[EXERCISE MATERIALS]
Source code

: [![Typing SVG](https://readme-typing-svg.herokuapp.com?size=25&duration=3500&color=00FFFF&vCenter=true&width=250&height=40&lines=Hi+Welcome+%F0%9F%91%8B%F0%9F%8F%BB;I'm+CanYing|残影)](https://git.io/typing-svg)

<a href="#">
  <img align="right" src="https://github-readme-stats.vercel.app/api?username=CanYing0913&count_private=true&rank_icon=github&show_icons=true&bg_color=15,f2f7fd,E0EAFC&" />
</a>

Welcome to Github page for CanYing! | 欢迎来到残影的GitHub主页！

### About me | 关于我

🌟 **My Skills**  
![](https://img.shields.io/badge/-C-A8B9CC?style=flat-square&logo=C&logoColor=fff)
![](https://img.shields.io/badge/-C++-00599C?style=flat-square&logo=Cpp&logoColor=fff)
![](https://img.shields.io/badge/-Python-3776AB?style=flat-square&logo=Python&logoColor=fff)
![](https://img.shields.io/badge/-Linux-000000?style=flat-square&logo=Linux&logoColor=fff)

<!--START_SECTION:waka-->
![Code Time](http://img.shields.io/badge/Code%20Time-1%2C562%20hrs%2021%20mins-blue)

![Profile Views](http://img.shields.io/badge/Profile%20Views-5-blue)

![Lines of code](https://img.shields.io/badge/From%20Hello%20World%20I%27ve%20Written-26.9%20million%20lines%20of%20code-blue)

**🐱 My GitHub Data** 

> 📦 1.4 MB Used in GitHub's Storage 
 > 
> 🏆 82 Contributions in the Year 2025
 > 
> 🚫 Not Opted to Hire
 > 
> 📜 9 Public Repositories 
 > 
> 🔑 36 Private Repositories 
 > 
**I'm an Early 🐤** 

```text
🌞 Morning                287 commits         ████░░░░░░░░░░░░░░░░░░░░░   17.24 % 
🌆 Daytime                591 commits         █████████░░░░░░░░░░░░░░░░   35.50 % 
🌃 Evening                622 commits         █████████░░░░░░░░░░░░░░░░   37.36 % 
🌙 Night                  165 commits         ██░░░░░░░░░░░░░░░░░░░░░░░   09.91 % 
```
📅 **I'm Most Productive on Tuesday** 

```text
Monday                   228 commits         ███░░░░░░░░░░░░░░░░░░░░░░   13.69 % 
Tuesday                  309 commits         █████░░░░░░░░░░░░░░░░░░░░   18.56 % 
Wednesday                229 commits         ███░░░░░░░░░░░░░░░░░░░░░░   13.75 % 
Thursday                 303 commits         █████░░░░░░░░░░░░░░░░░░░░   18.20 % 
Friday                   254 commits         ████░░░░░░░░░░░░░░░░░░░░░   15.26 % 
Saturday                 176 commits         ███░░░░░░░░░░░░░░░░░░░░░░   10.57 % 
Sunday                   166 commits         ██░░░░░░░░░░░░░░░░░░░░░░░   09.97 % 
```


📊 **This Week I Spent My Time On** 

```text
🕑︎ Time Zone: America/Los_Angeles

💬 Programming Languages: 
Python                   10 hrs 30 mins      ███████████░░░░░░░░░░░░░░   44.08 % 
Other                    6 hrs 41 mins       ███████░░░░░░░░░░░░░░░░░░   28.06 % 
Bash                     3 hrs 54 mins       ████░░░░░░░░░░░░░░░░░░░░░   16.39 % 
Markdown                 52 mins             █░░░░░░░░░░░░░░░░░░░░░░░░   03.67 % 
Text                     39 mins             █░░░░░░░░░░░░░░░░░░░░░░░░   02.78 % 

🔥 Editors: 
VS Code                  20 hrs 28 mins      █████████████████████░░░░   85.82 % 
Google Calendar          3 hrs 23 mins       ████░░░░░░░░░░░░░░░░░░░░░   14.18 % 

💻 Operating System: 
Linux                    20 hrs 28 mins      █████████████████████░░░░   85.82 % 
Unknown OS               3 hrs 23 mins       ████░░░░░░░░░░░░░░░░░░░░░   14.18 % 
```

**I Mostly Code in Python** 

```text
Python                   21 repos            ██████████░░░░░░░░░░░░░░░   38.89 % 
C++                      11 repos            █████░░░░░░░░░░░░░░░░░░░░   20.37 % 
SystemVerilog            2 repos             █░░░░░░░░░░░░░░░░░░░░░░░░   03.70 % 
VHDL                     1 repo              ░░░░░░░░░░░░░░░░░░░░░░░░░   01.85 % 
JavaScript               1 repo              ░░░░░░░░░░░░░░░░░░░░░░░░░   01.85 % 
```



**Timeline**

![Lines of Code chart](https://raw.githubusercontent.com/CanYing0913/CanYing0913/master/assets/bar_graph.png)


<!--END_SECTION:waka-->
[/EXERCISE MATERIALS]
**WHAT YOU ARE ASKED TO DO**:
Work out how many lines above contain the word "shields". Give only the number.

**PROBLEM SOLUTION**:
7